Ce titre était tout sauf facile. Elle avait pris un ascendant psychologique sur Kim. En demi-finale, elle avait battu Capriati au terme d’un marathon éprouvant. Elle était revenue de nulle part dans le match. Elle avait rejoint son lit à 3 h alors qu’elle jouait le lendemain à 20 h. Durant l’échauffement, elle ne pouvait pas taper quatre balles de suite sans ressentir des raideurs musculaires. Elle ne bougeait plus. Je me souviens qu’elle m’avait dit que ce n’était pas ça qui l’empêcherait de gagner.

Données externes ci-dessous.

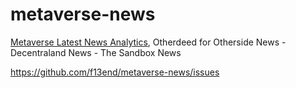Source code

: # metaverse-news
[Metaverse Latest News Analytics](https://landindex.io/news), Otherdeed for Otherside News - Decentraland News - The Sandbox News

https://github.com/f13end/metaverse-news/issues
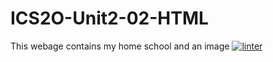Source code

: # ICS2O-Unit2-02-HTML
This webage contains my home school and an image
[![linter](https://github.com/Hafsa-Woyessa/ICS2O-Unit2-02-HTML/workflows/linter/badge.svg)](https://github.com/marketplace/actions/super-linter)
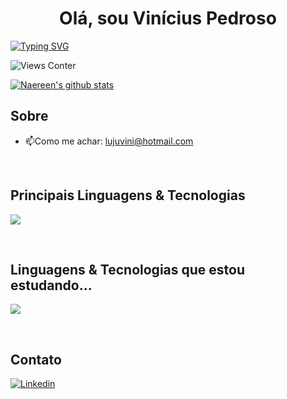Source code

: <h1 align="center"> Olá, sou Vinícius Pedroso </h1>

[![Typing SVG](https://readme-typing-svg.demolab.com?font=Fira+Code&pause=1000&center=true&vCenter=true&random=false&width=1000&lines=Software+Developer;Sempre+buscando+conhecimento)](https://git.io/typing-svg)

![Views Conter](https://komarev.com/ghpvc/?username=viniciuspedros&color=green&abbreviated=true&style=for-the-badge&color=blue)

[![Naereen's github stats](https://github-readme-stats.vercel.app/api?username=viniciuspedros&theme=blue-green)](https://github.com/anuraghazra/github-readme-stats)

<h2> Sobre </h2>

- 📫Como me achar: [lujuvini@hotmail.com](mailto:lujuvini@hotmail.com)

<br>

<h2> Principais Linguagens & Tecnologias </h2>
<p>
    <img src="https://skillicons.dev/icons?i=html,css,lua" />
</p>

<br>

<h2> Linguagens & Tecnologias que estou estudando... </h2>
<p>
    <img src="https://skillicons.dev/icons?i=js,react" />
</p>


<br>

<h2> Contato </h2>

[![Linkedin](https://skillicons.dev/icons?i=linkedin&perline=1)](https://www.linkedin.com/in/vinícius-pedroso-92a39a2a8)

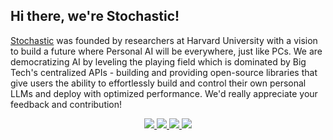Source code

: ## Hi there, we're Stochastic!

[Stochastic](https://stochastic.ai/) was founded by researchers at Harvard University with a vision to build a future where Personal AI will be everywhere, just like PCs. We are democratizing AI by leveling the playing field which is dominated by Big Tech's centralized APIs - building and providing open-source libraries that give users the ability to effortlessly build and control their own personal LLMs and deploy with optimized performance. We'd really appreciate your feedback and contribution!

<p align="center">
<a href="https://stochastic.ai/">
<img src="https://img.shields.io/badge/Web-681DFF?style=for-the-badge&logo=web&logoColor=white" />
</a>
<a href="https://www.linkedin.com/company/stochasticai">
<img src="https://img.shields.io/badge/LinkedIn-0077B5?style=for-the-badge&logo=linkedin&logoColor=white" />
</a>
<a href="https://twitter.com/stochasticai">
<img src="https://img.shields.io/badge/Twitter-2F9EFD?style=for-the-badge&logo=twitter&logoColor=blue"/>
</a>
<a href="https://discord.gg/TgHXuSJEk6">
<img src="https://img.shields.io/badge/chat-FFFFFF?style=for-the-badge&logo=discord"/>
</a>
</p>
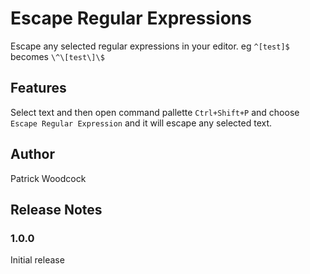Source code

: # Escape Regular Expressions 

Escape any selected regular expressions in your editor.  eg `^[test]$` becomes `\^\[test\]\$`

## Features

Select text and then open command pallette `Ctrl+Shift+P` and choose `Escape Regular Expression` and it will escape any selected text.

## Author

Patrick Woodcock

## Release Notes

### 1.0.0

Initial release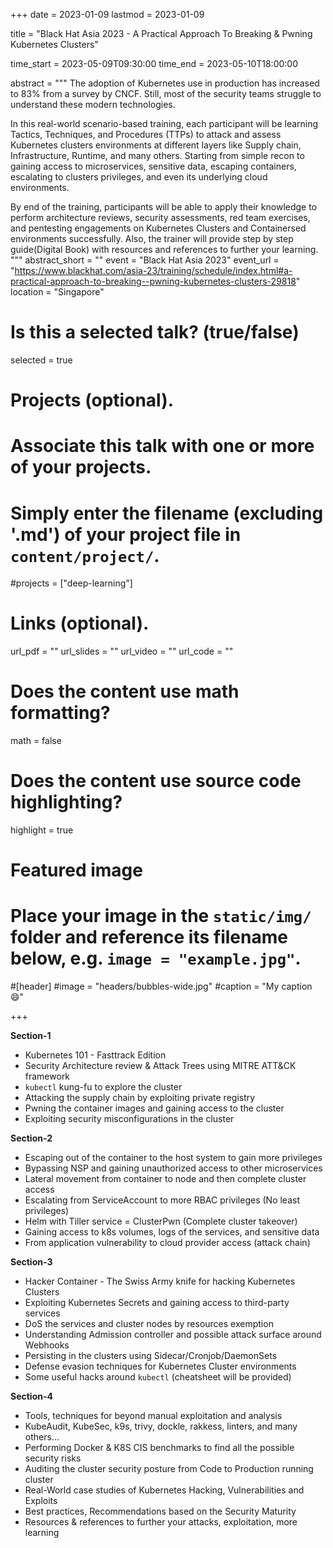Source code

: +++
date = 2023-01-09
lastmod = 2023-01-09

title = "Black Hat Asia 2023 - A Practical Approach To Breaking & Pwning Kubernetes Clusters"

time_start = 2023-05-09T09:30:00
time_end = 2023-05-10T18:00:00

abstract = """
The adoption of Kubernetes use in production has increased to 83% from a survey by CNCF. Still, most of the security teams struggle to understand these modern technologies.

In this real-world scenario-based training, each participant will be learning Tactics, Techniques, and Procedures (TTPs) to attack and assess Kubernetes clusters environments at different layers like Supply chain, Infrastructure, Runtime, and many others. Starting from simple recon to gaining access to microservices, sensitive data, escaping containers, escalating to clusters privileges, and even its underlying cloud environments.

By end of the training, participants will be able to apply their knowledge to perform architecture reviews, security assessments, red team exercises, and pentesting engagements on Kubernetes Clusters and Containersed environments successfully. Also, the trainer will provide step by step guide(Digital Book) with resources and references to further your learning.
"""
abstract_short = ""
event = "Black Hat Asia 2023"
event_url = "https://www.blackhat.com/asia-23/training/schedule/index.html#a-practical-approach-to-breaking--pwning-kubernetes-clusters-29818"
location = "Singapore"

# Is this a selected talk? (true/false)
selected = true

# Projects (optional).
#   Associate this talk with one or more of your projects.
#   Simply enter the filename (excluding '.md') of your project file in `content/project/`.
#projects = ["deep-learning"]

# Links (optional).
url_pdf = ""
url_slides = ""
url_video = ""
url_code = ""

# Does the content use math formatting?
math = false

# Does the content use source code highlighting?
highlight = true

# Featured image
# Place your image in the `static/img/` folder and reference its filename below, e.g. `image = "example.jpg"`.

#[header]
#image = "headers/bubbles-wide.jpg"
#caption = "My caption :smile:"

+++


**Section-1**

* Kubernetes 101 - Fasttrack Edition
* Security Architecture review & Attack Trees using MITRE ATT&CK framework
* `kubectl` kung-fu to explore the cluster
* Attacking the supply chain by exploiting private registry
* Pwning the container images and gaining access to the cluster
* Exploiting security misconfigurations in the cluster

**Section-2**

* Escaping out of the container to the host system to gain more privileges
* Bypassing NSP and gaining unauthorized access to other microservices
* Lateral movement from container to node and then complete cluster access
* Escalating from ServiceAccount to more RBAC privileges (No least privileges)
* Helm with Tiller service = ClusterPwn (Complete cluster takeover)
* Gaining access to k8s volumes, logs of the services, and sensitive data
* From application vulnerability to cloud provider access (attack chain)

**Section-3**

* Hacker Container - The Swiss Army knife for hacking Kubernetes Clusters
* Exploiting Kubernetes Secrets and gaining access to third-party services
* DoS the services and cluster nodes by resources exemption
* Understanding Admission controller and possible attack surface around Webhooks
* Persisting in the clusters using Sidecar/Cronjob/DaemonSets
* Defense evasion techniques for Kubernetes Cluster environments
* Some useful hacks around `kubectl` (cheatsheet will be provided)

**Section-4**

* Tools, techniques for beyond manual exploitation and analysis
* KubeAudit, KubeSec, k9s, trivy, dockle, rakkess, linters, and many others...
* Performing Docker & K8S CIS benchmarks to find all the possible security risks
* Auditing the cluster security posture from Code to Production running cluster
* Real-World case studies of Kubernetes Hacking, Vulnerabilities and Exploits
* Best practices, Recommendations based on the Security Maturity
* Resources & references to further your attacks, exploitation, more learning
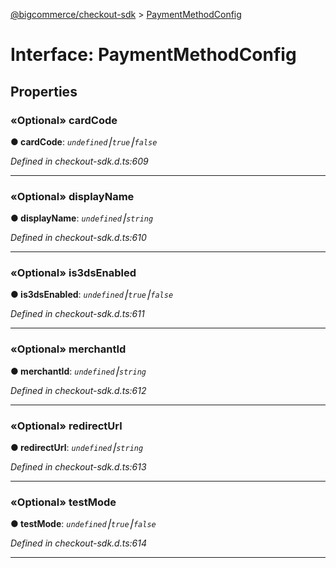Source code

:[@bigcommerce/checkout-sdk](../README.md) > [PaymentMethodConfig](../interfaces/paymentmethodconfig.md)



# Interface: PaymentMethodConfig


## Properties
<a id="cardcode"></a>

### «Optional» cardCode

**●  cardCode**:  *`undefined`⎮`true`⎮`false`* 

*Defined in checkout-sdk.d.ts:609*





___

<a id="displayname"></a>

### «Optional» displayName

**●  displayName**:  *`undefined`⎮`string`* 

*Defined in checkout-sdk.d.ts:610*





___

<a id="is3dsenabled"></a>

### «Optional» is3dsEnabled

**●  is3dsEnabled**:  *`undefined`⎮`true`⎮`false`* 

*Defined in checkout-sdk.d.ts:611*





___

<a id="merchantid"></a>

### «Optional» merchantId

**●  merchantId**:  *`undefined`⎮`string`* 

*Defined in checkout-sdk.d.ts:612*





___

<a id="redirecturl"></a>

### «Optional» redirectUrl

**●  redirectUrl**:  *`undefined`⎮`string`* 

*Defined in checkout-sdk.d.ts:613*





___

<a id="testmode"></a>

### «Optional» testMode

**●  testMode**:  *`undefined`⎮`true`⎮`false`* 

*Defined in checkout-sdk.d.ts:614*





___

Sur la saison 2003, Justine Henin évoluait-elle un ton plus haut que Kim Clijsters ?
Je regarde sur l’ensemble de leur carrière. Justine n’avait pas le même bagage physique au départ. Elle s’est forgé le plus beau des palmarès. Sa médaille d’or olympique, ses sept titres en Major et ses trois années finies à la première place mondiale signifient beaucoup. Elle a fait la différence sur un plan mental.
Et si vous remontiez dans le temps, au 1er janvier 2003, que diriez-vous au Carlos Rodriguez de l’époque ?
La question est difficile. Par rapport à la saison 2003, je me dirais : “Wouaw ! Comment as-tu fait pour tirer une joueuse à ce niveau durant toute la saison ?” J’ai fait partie de ce magnifique projet. C’est immense. Quand tu es dedans, tu trouves que tout est normal.